[TASK] Send back all of the data, word for word.

[INFORMATION PROVIDED]
---+---
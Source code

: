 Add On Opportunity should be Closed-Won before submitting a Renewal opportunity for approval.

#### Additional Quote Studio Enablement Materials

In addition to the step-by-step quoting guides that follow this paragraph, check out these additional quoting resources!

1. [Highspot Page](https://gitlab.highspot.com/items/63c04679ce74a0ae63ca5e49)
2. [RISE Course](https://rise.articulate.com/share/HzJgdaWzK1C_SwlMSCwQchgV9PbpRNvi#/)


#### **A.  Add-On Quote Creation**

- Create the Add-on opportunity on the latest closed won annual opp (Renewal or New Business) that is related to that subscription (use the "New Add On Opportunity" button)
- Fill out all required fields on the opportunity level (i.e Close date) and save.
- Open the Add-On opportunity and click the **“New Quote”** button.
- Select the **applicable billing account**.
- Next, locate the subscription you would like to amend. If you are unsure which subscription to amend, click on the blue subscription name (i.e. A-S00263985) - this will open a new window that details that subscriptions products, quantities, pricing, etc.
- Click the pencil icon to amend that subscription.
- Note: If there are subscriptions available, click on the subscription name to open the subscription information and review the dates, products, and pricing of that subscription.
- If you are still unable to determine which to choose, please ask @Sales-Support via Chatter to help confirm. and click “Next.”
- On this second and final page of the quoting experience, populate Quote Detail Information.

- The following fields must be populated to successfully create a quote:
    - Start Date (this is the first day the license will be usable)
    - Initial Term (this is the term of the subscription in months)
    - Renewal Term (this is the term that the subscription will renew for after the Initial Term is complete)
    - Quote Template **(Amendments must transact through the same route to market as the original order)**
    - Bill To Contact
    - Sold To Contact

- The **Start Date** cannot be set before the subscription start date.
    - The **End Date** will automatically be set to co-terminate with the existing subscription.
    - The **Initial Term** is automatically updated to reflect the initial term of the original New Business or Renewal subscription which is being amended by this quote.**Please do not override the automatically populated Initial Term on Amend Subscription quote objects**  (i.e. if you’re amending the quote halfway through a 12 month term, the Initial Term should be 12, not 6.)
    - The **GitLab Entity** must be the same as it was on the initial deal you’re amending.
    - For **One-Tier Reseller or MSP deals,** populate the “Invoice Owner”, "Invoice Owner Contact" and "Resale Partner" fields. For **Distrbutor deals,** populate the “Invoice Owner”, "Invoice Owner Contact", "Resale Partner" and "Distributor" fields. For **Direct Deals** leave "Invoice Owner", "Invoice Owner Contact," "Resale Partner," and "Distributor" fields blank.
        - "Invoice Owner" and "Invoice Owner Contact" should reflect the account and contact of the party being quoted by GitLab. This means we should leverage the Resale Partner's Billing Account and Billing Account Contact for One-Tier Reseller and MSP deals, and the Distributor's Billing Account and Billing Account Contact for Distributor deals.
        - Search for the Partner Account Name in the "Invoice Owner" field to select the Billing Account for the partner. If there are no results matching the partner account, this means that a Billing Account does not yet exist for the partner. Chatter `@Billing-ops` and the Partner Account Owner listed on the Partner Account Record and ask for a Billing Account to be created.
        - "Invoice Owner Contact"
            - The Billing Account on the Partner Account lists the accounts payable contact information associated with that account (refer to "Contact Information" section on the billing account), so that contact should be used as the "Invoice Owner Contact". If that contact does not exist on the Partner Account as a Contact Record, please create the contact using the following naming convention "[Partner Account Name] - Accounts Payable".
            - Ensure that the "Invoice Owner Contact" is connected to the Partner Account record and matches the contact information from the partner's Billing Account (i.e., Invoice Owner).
---+---
[PROBLEM SOLUTION]
Source code

: Add On Opportunity should be Closed-Won before submitting a Renewal opportunity for approval.

#### Additional Quote Studio Enablement Materials

In addition to the step-by-step quoting guides that follow this paragraph, check out these additional quoting resources!

1. [Highspot Page](https://gitlab.highspot.com/items/63c04679ce74a0ae63ca5e49)
2. [RISE Course](https://rise.articulate.com/share/HzJgdaWzK1C_SwlMSCwQchgV9PbpRNvi#/)


#### **A.  Add-On Quote Creation**

- Create the Add-on opportunity on the latest closed won annual opp (Renewal or New Business) that is related to that subscription (use the "New Add On Opportunity" button)
- Fill out all required fields on the opportunity level (i.e Close date) and save.
- Open the Add-On opportunity and click the **“New Quote”** button.
- Select the **applicable billing account**.
- Next, locate the subscription you would like to amend. If you are unsure which subscription to amend, click on the blue subscription name (i.e. A-S00263985) - this will open a new window that details that subscriptions products, quantities, pricing, etc.
- Click the pencil icon to amend that subscription.
- Note: If there are subscriptions available, click on the subscription name to open the subscription information and review the dates, products, and pricing of that subscription.
- If you are still unable to determine which to choose, please ask @Sales-Support via Chatter to help confirm. and click “Next.”
- On this second and final page of the quoting experience, populate Quote Detail Information.

- The following fields must be populated to successfully create a quote:
    - Start Date (this is the first day the license will be usable)
    - Initial Term (this is the term of the subscription in months)
    - Renewal Term (this is the term that the subscription will renew for after the Initial Term is complete)
    - Quote Template **(Amendments must transact through the same route to market as the original order)**
    - Bill To Contact
    - Sold To Contact

- The **Start Date** cannot be set before the subscription start date.
    - The **End Date** will automatically be set to co-terminate with the existing subscription.
    - The **Initial Term** is automatically updated to reflect the initial term of the original New Business or Renewal subscription which is being amended by this quote.**Please do not override the automatically populated Initial Term on Amend Subscription quote objects**  (i.e. if you’re amending the quote halfway through a 12 month term, the Initial Term should be 12, not 6.)
    - The **GitLab Entity** must be the same as it was on the initial deal you’re amending.
    - For **One-Tier Reseller or MSP deals,** populate the “Invoice Owner”, "Invoice Owner Contact" and "Resale Partner" fields. For **Distrbutor deals,** populate the “Invoice Owner”, "Invoice Owner Contact", "Resale Partner" and "Distributor" fields. For **Direct Deals** leave "Invoice Owner", "Invoice Owner Contact," "Resale Partner," and "Distributor" fields blank.
        - "Invoice Owner" and "Invoice Owner Contact" should reflect the account and contact of the party being quoted by GitLab. This means we should leverage the Resale Partner's Billing Account and Billing Account Contact for One-Tier Reseller and MSP deals, and the Distributor's Billing Account and Billing Account Contact for Distributor deals.
        - Search for the Partner Account Name in the "Invoice Owner" field to select the Billing Account for the partner. If there are no results matching the partner account, this means that a Billing Account does not yet exist for the partner. Chatter `@Billing-ops` and the Partner Account Owner listed on the Partner Account Record and ask for a Billing Account to be created.
        - "Invoice Owner Contact"
            - The Billing Account on the Partner Account lists the accounts payable contact information associated with that account (refer to "Contact Information" section on the billing account), so that contact should be used as the "Invoice Owner Contact". If that contact does not exist on the Partner Account as a Contact Record, please create the contact using the following naming convention "[Partner Account Name] - Accounts Payable".
            - Ensure that the "Invoice Owner Contact" is connected to the Partner Account record and matches the contact information from the partner's Billing Account (i.e., Invoice Owner).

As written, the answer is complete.